27 August 2015


I am working through a book that had been collecting dust on my shelf for a few years. Nikolay Minev, A Practical Guide to Rook Endgames (2004) offers an informative discussion of tactical elements and strategic elements in the first chapter, which comprises half of the book. The tactical elements listed are skewer, double attacks, pinning, deflection, far-advanced pawns, and stalemate. He describes each of these elements in simple terms and then with reference to rook endings from actual play.

This position is the last one in the section on skewer. It occurred in Vasiukov -- Dzindzichashvili, Soviet Championship 1972.

White to move


  1. Nice problem. Easy to solve since the theme is known.
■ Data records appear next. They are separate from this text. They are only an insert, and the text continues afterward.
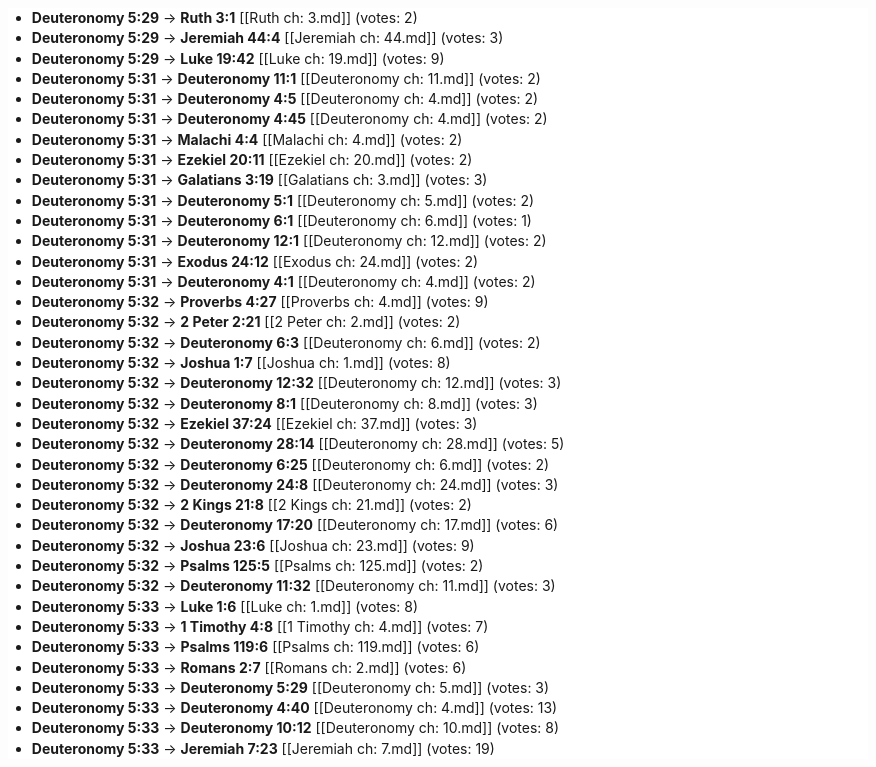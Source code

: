 - **Deuteronomy 5:29** → **Ruth 3:1** [[Ruth ch: 3.md]] (votes: 2)
- **Deuteronomy 5:29** → **Jeremiah 44:4** [[Jeremiah ch: 44.md]] (votes: 3)
- **Deuteronomy 5:29** → **Luke 19:42** [[Luke ch: 19.md]] (votes: 9)
- **Deuteronomy 5:31** → **Deuteronomy 11:1** [[Deuteronomy ch: 11.md]] (votes: 2)
- **Deuteronomy 5:31** → **Deuteronomy 4:5** [[Deuteronomy ch: 4.md]] (votes: 2)
- **Deuteronomy 5:31** → **Deuteronomy 4:45** [[Deuteronomy ch: 4.md]] (votes: 2)
- **Deuteronomy 5:31** → **Malachi 4:4** [[Malachi ch: 4.md]] (votes: 2)
- **Deuteronomy 5:31** → **Ezekiel 20:11** [[Ezekiel ch: 20.md]] (votes: 2)
- **Deuteronomy 5:31** → **Galatians 3:19** [[Galatians ch: 3.md]] (votes: 3)
- **Deuteronomy 5:31** → **Deuteronomy 5:1** [[Deuteronomy ch: 5.md]] (votes: 2)
- **Deuteronomy 5:31** → **Deuteronomy 6:1** [[Deuteronomy ch: 6.md]] (votes: 1)
- **Deuteronomy 5:31** → **Deuteronomy 12:1** [[Deuteronomy ch: 12.md]] (votes: 2)
- **Deuteronomy 5:31** → **Exodus 24:12** [[Exodus ch: 24.md]] (votes: 2)
- **Deuteronomy 5:31** → **Deuteronomy 4:1** [[Deuteronomy ch: 4.md]] (votes: 2)
- **Deuteronomy 5:32** → **Proverbs 4:27** [[Proverbs ch: 4.md]] (votes: 9)
- **Deuteronomy 5:32** → **2 Peter 2:21** [[2 Peter ch: 2.md]] (votes: 2)
- **Deuteronomy 5:32** → **Deuteronomy 6:3** [[Deuteronomy ch: 6.md]] (votes: 2)
- **Deuteronomy 5:32** → **Joshua 1:7** [[Joshua ch: 1.md]] (votes: 8)
- **Deuteronomy 5:32** → **Deuteronomy 12:32** [[Deuteronomy ch: 12.md]] (votes: 3)
- **Deuteronomy 5:32** → **Deuteronomy 8:1** [[Deuteronomy ch: 8.md]] (votes: 3)
- **Deuteronomy 5:32** → **Ezekiel 37:24** [[Ezekiel ch: 37.md]] (votes: 3)
- **Deuteronomy 5:32** → **Deuteronomy 28:14** [[Deuteronomy ch: 28.md]] (votes: 5)
- **Deuteronomy 5:32** → **Deuteronomy 6:25** [[Deuteronomy ch: 6.md]] (votes: 2)
- **Deuteronomy 5:32** → **Deuteronomy 24:8** [[Deuteronomy ch: 24.md]] (votes: 3)
- **Deuteronomy 5:32** → **2 Kings 21:8** [[2 Kings ch: 21.md]] (votes: 2)
- **Deuteronomy 5:32** → **Deuteronomy 17:20** [[Deuteronomy ch: 17.md]] (votes: 6)
- **Deuteronomy 5:32** → **Joshua 23:6** [[Joshua ch: 23.md]] (votes: 9)
- **Deuteronomy 5:32** → **Psalms 125:5** [[Psalms ch: 125.md]] (votes: 2)
- **Deuteronomy 5:32** → **Deuteronomy 11:32** [[Deuteronomy ch: 11.md]] (votes: 3)
- **Deuteronomy 5:33** → **Luke 1:6** [[Luke ch: 1.md]] (votes: 8)
- **Deuteronomy 5:33** → **1 Timothy 4:8** [[1 Timothy ch: 4.md]] (votes: 7)
- **Deuteronomy 5:33** → **Psalms 119:6** [[Psalms ch: 119.md]] (votes: 6)
- **Deuteronomy 5:33** → **Romans 2:7** [[Romans ch: 2.md]] (votes: 6)
- **Deuteronomy 5:33** → **Deuteronomy 5:29** [[Deuteronomy ch: 5.md]] (votes: 3)
- **Deuteronomy 5:33** → **Deuteronomy 4:40** [[Deuteronomy ch: 4.md]] (votes: 13)
- **Deuteronomy 5:33** → **Deuteronomy 10:12** [[Deuteronomy ch: 10.md]] (votes: 8)
- **Deuteronomy 5:33** → **Jeremiah 7:23** [[Jeremiah ch: 7.md]] (votes: 19)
The Minev book is on my very short list to acquire in the near future when I'm ready to start working on rook endgames seriously.
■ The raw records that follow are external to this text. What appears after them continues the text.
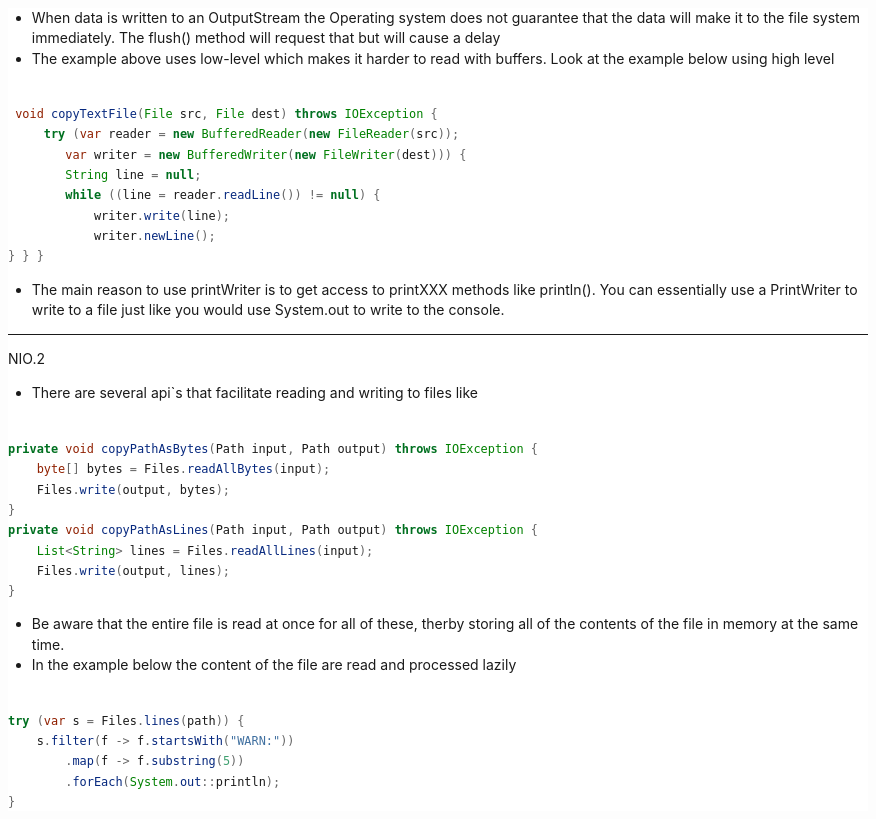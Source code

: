 * When data is written to an OutputStream the Operating system does not guarantee that the data will make it to the file system immediately. The flush() method will request that but will cause a delay
* The example above uses low-level which makes it harder to read with buffers. Look at the example below using high level

```java

 void copyTextFile(File src, File dest) throws IOException {
     try (var reader = new BufferedReader(new FileReader(src));
        var writer = new BufferedWriter(new FileWriter(dest))) {
        String line = null;
        while ((line = reader.readLine()) != null) {
            writer.write(line);
            writer.newLine();
} } }


```

* The main reason to use printWriter is to get access to printXXX methods like println(). You can essentially use a PrintWriter to write to a file just like you would use System.out to write to the console.

---

NIO.2 

* There are several api`s that facilitate reading and writing to files like

```java

private void copyPathAsBytes(Path input, Path output) throws IOException {
    byte[] bytes = Files.readAllBytes(input);
    Files.write(output, bytes);
}
private void copyPathAsLines(Path input, Path output) throws IOException {
    List<String> lines = Files.readAllLines(input);
    Files.write(output, lines);
}

```

* Be aware that the entire file is read at once for all of these, therby storing all of the contents of the file in memory at the same time.
* In the example below the content of the file are read and processed lazily

```java

try (var s = Files.lines(path)) {
    s.filter(f -> f.startsWith("WARN:"))
        .map(f -> f.substring(5))
        .forEach(System.out::println);
}

```

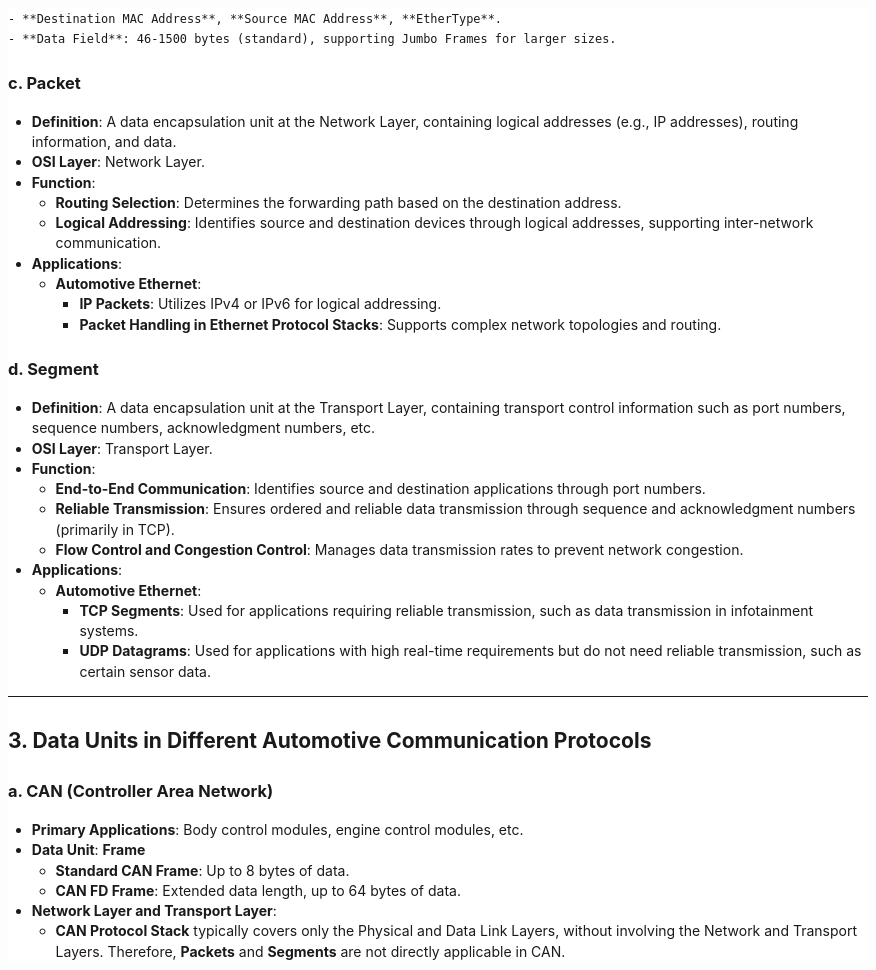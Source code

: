     - **Destination MAC Address**, **Source MAC Address**, **EtherType**.
    - **Data Field**: 46-1500 bytes (standard), supporting Jumbo Frames for larger sizes.

### c. **Packet**

- **Definition**: A data encapsulation unit at the Network Layer, containing logical addresses (e.g., IP addresses), routing information, and data.
- **OSI Layer**: Network Layer.
- **Function**:
  - **Routing Selection**: Determines the forwarding path based on the destination address.
  - **Logical Addressing**: Identifies source and destination devices through logical addresses, supporting inter-network communication.
- **Applications**:
  - **Automotive Ethernet**:
    - **IP Packets**: Utilizes IPv4 or IPv6 for logical addressing.
    - **Packet Handling in Ethernet Protocol Stacks**: Supports complex network topologies and routing.

### d. **Segment**

- **Definition**: A data encapsulation unit at the Transport Layer, containing transport control information such as port numbers, sequence numbers, acknowledgment numbers, etc.
- **OSI Layer**: Transport Layer.
- **Function**:
  - **End-to-End Communication**: Identifies source and destination applications through port numbers.
  - **Reliable Transmission**: Ensures ordered and reliable data transmission through sequence and acknowledgment numbers (primarily in TCP).
  - **Flow Control and Congestion Control**: Manages data transmission rates to prevent network congestion.
- **Applications**:
  - **Automotive Ethernet**:
    - **TCP Segments**: Used for applications requiring reliable transmission, such as data transmission in infotainment systems.
    - **UDP Datagrams**: Used for applications with high real-time requirements but do not need reliable transmission, such as certain sensor data.

---

## 3. Data Units in Different Automotive Communication Protocols

### a. **CAN (Controller Area Network)**

- **Primary Applications**: Body control modules, engine control modules, etc.
- **Data Unit**: **Frame**
  - **Standard CAN Frame**: Up to 8 bytes of data.
  - **CAN FD Frame**: Extended data length, up to 64 bytes of data.
- **Network Layer and Transport Layer**:
  - **CAN Protocol Stack** typically covers only the Physical and Data Link Layers, without involving the Network and Transport Layers. Therefore, **Packets** and **Segments** are not directly applicable in CAN.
    1. h7! Kf7 (1... Rxh7 2. Rb7+ Kf6 3. Rxh7 +-) (1... Kd7 2. Rb8 Rxh7 3. Rb7+ +-
    ) 2. Rb8 Rxh7 3. Rb7+ Kg6 4. Rxh7 Kxh7 5. Kd2 Kg7 6. Kxd3 Kf6 7. Kd4 +-

    1. Minev's book is blissfully short with many positions in the first half like this position: both simple and instructive. He shows how the simplest ideas are present in positions with more things going on. It strikes me, so far, as a very good book for building essential skills.

      I've spent a little time working through some of the rook endings in Dvoretsky. Minev seems a good prerequisite to Dvoretsky.